Machine-learning (ML) techniques are not necessarily new in nature, as some concepts were proposed in the 1940s (Hardesty, 2017). Many institutions across various industries have implemented ML methods – or at least prototypes of artificial intelligence (AI) algorithms – with the use of artificial intelligence and machine learning exponentially increasing. However, such techniques have not been implemented for long in some industries, including the financial sector, despite the ability of these statistical methodologies to deliver value to institutions that are rich in data, especially in terms of fraud detection, credit risk management and in the anti-money-laundering space. The use of ML modeling was viewed as a luxury in the past, but over time, many institutions turned to these complex and sophisticated techniques as not only benchmarks or supporting models but champion models as well. The accuracy of the results, dynamic nature of the models and the amount of data they can process present an enormous potential benefit to the financial sector. However, reviewing and validating ML models also present big challenges due to their opaque nature.

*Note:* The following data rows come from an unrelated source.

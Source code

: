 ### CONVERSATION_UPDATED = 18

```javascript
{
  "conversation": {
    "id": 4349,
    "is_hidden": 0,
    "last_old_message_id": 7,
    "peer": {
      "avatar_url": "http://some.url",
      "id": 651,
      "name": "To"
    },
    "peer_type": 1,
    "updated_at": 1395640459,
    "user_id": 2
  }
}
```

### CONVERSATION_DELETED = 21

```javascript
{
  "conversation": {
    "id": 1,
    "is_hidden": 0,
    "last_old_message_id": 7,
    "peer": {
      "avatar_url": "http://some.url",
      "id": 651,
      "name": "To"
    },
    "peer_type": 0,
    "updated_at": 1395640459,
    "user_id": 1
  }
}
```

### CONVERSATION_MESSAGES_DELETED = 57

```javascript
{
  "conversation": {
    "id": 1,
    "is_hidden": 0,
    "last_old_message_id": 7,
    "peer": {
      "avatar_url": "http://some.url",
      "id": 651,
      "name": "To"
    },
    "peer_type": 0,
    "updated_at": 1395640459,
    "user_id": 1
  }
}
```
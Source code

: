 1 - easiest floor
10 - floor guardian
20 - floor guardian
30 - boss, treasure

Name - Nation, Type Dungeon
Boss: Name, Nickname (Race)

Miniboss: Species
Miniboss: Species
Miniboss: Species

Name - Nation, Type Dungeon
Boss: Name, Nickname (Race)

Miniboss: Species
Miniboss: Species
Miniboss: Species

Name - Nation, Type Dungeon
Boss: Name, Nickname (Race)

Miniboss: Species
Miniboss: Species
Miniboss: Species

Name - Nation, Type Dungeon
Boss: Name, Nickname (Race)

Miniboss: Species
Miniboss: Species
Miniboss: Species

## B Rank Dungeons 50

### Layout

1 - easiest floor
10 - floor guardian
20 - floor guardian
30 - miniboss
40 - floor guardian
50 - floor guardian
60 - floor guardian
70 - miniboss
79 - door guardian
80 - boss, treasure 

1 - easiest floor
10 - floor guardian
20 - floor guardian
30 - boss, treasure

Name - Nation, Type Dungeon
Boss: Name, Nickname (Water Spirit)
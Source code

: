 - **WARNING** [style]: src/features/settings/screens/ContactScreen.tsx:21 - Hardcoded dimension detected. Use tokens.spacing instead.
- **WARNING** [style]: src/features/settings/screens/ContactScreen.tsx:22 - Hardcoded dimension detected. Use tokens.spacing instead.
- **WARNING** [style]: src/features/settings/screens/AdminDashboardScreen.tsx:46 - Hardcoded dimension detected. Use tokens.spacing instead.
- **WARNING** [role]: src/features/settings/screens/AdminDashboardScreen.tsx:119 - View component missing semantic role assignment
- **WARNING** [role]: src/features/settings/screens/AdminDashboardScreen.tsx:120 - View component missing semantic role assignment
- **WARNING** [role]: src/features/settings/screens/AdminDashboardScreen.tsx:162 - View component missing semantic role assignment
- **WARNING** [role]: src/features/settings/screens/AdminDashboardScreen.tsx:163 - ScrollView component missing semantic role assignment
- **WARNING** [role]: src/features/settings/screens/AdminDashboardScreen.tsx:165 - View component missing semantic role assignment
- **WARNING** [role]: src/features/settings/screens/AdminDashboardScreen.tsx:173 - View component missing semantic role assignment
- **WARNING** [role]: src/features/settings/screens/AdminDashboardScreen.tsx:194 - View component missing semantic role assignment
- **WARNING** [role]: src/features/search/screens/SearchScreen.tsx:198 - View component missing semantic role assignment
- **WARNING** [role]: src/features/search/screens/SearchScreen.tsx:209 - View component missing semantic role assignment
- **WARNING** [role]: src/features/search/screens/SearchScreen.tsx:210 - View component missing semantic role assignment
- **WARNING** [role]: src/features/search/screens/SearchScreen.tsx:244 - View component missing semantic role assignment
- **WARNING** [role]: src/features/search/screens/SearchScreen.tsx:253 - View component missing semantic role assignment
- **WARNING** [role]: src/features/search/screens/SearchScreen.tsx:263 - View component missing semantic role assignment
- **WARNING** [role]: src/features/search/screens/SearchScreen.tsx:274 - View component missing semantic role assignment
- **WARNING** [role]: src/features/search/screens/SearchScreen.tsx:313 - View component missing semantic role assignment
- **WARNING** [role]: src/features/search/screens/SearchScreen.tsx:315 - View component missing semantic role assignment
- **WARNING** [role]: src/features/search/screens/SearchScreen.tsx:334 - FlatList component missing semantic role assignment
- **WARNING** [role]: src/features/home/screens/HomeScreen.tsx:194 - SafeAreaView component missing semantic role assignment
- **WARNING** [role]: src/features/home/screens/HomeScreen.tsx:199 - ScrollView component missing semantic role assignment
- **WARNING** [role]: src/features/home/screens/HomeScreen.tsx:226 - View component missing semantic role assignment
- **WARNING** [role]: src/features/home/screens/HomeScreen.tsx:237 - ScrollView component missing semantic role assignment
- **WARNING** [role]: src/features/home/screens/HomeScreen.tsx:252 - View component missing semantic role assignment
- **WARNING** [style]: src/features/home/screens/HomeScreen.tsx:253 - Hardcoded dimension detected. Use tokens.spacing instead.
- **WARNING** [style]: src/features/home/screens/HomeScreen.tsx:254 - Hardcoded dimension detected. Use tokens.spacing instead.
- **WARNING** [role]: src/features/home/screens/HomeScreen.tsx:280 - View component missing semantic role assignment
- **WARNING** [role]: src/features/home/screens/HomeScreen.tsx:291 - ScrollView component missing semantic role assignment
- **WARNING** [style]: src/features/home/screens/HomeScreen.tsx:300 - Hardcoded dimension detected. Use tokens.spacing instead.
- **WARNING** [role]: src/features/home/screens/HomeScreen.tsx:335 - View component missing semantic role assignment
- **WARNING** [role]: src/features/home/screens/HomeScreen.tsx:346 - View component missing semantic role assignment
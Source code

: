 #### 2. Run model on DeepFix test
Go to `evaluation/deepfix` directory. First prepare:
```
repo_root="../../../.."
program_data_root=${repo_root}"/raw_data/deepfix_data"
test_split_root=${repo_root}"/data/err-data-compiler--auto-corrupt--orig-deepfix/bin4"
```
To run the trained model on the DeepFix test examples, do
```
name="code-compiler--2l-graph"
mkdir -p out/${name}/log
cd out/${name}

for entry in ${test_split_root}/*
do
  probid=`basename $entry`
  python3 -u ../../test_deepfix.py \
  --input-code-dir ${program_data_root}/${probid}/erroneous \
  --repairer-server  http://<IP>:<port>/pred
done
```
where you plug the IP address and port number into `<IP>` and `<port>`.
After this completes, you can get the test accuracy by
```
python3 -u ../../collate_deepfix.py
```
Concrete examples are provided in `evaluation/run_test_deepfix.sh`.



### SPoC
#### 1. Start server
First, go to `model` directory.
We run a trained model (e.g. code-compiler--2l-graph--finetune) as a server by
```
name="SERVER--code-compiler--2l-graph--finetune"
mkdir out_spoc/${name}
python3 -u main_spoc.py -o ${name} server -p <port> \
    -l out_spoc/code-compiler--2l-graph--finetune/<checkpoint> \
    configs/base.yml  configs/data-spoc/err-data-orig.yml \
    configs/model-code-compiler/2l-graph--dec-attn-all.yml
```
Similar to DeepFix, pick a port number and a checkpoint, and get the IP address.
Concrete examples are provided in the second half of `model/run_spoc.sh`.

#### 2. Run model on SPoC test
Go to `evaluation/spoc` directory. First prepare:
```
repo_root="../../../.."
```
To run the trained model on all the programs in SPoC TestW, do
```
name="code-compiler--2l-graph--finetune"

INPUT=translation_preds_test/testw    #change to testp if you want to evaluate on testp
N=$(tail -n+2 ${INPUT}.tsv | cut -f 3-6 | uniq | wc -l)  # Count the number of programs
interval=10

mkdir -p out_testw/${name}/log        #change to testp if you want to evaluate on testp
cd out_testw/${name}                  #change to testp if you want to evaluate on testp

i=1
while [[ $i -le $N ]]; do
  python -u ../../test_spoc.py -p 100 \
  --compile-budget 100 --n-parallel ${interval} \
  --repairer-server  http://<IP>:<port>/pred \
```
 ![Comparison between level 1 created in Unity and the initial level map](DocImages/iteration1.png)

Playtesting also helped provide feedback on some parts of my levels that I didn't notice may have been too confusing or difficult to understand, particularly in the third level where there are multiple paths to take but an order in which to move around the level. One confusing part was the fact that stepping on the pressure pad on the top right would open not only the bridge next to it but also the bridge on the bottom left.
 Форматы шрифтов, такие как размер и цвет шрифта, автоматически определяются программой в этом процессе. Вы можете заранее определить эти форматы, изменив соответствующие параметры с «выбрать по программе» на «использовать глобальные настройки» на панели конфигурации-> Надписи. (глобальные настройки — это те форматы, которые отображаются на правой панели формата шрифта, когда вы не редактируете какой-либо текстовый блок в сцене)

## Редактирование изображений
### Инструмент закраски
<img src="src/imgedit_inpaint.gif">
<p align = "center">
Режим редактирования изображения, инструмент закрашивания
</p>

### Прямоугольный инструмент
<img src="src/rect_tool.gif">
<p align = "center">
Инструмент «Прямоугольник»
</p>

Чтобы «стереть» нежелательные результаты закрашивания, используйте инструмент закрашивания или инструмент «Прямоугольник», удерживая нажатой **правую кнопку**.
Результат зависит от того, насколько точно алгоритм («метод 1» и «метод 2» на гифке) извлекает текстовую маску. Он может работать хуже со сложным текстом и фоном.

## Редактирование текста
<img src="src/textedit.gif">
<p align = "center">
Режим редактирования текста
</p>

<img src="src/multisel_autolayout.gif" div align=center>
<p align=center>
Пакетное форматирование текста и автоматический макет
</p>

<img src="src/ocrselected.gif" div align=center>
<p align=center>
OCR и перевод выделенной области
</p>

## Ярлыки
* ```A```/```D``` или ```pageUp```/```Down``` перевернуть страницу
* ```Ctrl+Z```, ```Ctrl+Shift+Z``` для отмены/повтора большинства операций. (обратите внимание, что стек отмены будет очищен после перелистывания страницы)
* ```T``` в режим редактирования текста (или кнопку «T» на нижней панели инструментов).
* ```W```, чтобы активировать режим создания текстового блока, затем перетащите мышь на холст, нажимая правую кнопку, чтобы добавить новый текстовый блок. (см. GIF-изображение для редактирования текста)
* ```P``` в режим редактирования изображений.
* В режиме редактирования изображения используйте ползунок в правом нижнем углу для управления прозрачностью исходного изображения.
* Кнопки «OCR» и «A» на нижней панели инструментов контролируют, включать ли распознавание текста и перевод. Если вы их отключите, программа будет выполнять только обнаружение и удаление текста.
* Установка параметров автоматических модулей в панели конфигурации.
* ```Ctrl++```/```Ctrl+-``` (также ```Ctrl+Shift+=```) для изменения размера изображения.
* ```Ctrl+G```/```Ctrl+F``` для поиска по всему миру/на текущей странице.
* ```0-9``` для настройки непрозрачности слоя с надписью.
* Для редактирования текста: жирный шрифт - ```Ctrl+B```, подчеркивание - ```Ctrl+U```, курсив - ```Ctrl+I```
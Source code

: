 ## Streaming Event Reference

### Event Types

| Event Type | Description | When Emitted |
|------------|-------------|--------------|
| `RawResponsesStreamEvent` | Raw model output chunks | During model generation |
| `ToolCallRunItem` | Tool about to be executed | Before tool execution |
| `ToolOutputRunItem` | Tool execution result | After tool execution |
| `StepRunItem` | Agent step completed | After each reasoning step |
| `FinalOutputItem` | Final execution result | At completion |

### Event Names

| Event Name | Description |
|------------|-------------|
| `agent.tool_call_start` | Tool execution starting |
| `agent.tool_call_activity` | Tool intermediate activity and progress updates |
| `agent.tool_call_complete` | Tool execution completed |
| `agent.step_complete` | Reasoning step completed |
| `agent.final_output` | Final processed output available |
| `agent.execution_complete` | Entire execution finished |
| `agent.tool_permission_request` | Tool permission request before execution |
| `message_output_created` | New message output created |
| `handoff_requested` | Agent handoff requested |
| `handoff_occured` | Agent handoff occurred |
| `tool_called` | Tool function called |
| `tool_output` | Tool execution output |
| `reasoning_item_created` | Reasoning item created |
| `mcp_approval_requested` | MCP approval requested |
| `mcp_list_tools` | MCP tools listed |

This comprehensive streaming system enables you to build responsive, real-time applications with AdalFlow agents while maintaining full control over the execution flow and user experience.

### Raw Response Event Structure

In the banking industry, each statistical model needs to be reviewed and validated by an independent assurance unit such as the second line of defense function or a model validation team, to be specific. These teams review and potentially accept a model for its use by a bank by following the U.S. Federal Reserve’s standard on model review and definition. SR 11-7: Guidance on Model Risk Management is a regulatory guidance established by the Federal Reserve that provides direction on best practices of model review and challenge by model risk management teams. It defines a model as “a quantitative method, system, or approach that applies statistical, economic, financial, or mathematical theories, techniques, and assumptions to process input data into quantitative estimates” (Board of Governors, 2011). During a model validation, the reviewing team focuses on various aspects of a model. However, such review can be limited and challenging for models that are opaque in nature, which is the case for ML models. Such challenges include but are not limited to conceptual soundness, outcomes analysis testing and ongoing monitoring plans. These points are further developed below.

  • Conceptual Soundness

The element of conceptual soundness involves assessing the mathematical construct and design of a model, its empirical evidence, model drivers and statistical assumptions with the goal of understanding the model foundation. Due to their sophisticated architecture, ML models are typically more advanced and opaque than traditional statistical algorithms. This can create great challenges in understanding, verifying and validating the variable selection process, estimation process and explainability. Even if ML models perform better than traditional models, the lack of explainability may cause the use of ML models to be restricted. 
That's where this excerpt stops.